Silent data corruptions at scale

Harish Dattatraya Dixit, Sneha Pendharkar, Matt Beadon, Chris Mason, Tejasvi Chakravarthy, Bharath Muthiah, Sriram Sankar
[arXiv] [Google Scholar] [DBLP] [Citeseer] [url]
Read: 15 September 2021

CoRR abs/2102.11245
2102.11245
2021
Note(s): Hardware faults
Papers: hochschild:hotos:2021

This paper explores the same problem as hochschild:hotos:2021: CPUs that silently give incorrect results without any detection or correction mechanism (like, for example, ECC on SRAM/DRAM). Unlike radiation-induced failures that are transient, they are interested in more consistent and higher frequency failures that they observe in datacenters due to timing errors, manufacturing variation, degradation and end-of-life wearout and associated with increased transistor density and wider datapaths.
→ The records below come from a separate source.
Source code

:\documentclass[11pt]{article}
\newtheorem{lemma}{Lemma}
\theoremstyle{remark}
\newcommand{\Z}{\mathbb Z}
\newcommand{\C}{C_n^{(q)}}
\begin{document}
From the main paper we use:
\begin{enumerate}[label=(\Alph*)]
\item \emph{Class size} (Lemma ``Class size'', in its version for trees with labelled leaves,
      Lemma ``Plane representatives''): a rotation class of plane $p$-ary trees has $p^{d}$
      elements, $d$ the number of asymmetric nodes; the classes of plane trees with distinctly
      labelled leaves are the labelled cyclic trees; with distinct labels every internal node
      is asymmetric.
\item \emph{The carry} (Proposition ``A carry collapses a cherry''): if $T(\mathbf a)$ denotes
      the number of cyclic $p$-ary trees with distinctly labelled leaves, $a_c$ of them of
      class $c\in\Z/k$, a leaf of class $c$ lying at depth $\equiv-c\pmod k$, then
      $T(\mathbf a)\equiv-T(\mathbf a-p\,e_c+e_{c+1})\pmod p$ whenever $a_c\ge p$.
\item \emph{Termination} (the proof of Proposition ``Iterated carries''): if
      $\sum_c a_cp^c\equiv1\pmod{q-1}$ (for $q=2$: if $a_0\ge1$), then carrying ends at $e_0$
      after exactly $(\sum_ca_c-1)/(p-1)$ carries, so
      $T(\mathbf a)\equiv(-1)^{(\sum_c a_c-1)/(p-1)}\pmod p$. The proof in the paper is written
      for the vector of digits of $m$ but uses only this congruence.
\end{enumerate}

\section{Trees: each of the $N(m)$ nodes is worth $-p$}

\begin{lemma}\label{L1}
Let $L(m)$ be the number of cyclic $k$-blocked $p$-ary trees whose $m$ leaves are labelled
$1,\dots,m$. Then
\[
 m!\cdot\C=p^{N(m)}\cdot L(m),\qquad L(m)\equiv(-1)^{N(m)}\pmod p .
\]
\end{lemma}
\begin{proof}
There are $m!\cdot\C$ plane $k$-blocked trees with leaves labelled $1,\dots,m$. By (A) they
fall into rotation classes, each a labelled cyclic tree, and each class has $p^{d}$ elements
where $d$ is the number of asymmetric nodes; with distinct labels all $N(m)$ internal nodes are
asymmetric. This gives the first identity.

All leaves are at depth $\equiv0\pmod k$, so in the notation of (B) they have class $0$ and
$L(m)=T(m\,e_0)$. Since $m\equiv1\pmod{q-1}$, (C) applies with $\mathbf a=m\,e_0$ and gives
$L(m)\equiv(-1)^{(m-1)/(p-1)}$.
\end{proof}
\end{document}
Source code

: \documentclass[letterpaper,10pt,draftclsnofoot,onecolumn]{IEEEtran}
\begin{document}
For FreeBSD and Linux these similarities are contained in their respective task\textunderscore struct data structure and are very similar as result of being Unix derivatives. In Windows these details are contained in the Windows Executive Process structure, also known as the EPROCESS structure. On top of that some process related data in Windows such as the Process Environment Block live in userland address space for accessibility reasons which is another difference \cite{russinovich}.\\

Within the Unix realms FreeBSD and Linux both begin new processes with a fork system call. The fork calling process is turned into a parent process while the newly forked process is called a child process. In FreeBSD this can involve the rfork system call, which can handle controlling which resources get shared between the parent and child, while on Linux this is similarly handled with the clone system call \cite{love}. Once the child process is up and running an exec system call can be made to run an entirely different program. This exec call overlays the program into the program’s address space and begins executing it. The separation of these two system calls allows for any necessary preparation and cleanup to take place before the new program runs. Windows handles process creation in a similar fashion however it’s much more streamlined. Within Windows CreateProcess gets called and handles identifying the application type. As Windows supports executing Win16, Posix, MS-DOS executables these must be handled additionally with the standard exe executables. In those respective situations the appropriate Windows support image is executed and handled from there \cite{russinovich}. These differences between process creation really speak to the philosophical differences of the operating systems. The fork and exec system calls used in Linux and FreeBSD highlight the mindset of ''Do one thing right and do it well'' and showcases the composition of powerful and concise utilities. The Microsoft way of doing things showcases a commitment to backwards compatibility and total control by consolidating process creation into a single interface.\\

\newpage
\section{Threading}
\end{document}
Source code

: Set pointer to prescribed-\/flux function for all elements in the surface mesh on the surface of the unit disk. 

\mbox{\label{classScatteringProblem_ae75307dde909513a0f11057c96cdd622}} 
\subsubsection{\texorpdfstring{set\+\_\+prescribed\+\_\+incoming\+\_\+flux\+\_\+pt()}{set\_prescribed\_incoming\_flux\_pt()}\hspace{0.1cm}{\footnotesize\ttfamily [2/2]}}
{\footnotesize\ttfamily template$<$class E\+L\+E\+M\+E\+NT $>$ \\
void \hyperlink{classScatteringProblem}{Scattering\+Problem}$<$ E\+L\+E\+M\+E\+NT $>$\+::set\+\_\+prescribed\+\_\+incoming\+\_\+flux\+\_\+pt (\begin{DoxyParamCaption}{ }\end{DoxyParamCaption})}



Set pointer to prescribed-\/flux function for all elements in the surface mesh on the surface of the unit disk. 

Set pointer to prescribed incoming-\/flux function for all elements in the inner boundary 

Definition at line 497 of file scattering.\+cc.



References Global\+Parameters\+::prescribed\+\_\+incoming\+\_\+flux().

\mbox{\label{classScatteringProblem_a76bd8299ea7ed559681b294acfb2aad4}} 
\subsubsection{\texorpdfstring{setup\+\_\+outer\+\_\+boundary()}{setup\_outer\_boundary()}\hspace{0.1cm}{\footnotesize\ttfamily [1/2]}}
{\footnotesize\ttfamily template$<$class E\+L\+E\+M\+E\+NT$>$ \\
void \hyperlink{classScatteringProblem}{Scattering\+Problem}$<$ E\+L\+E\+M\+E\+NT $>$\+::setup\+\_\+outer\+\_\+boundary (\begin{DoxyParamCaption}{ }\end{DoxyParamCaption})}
They do a detailed case study of debugging one failure on one particular core on one chip. In a distributed filesystem, they found that the Scala power function was returning zero for non-zero input (for double-precision floats)

pow(1.1, 53) = 0

but

pow(1.1, 52) = 142

But, debugging JITed languages like Scala is non-trivial (can’t just use gdb). And minimizing binary code takes care. Eventually, they reduce 146K to 60 lines of assembly and find both positive and negative exponents that fail including the following examples.

1.1 ^ 3 = 0 (should be 1)
1.1 ^ 107 = 32809 (should be 26854)
1.1 ^ -3 = 1 (should be 0)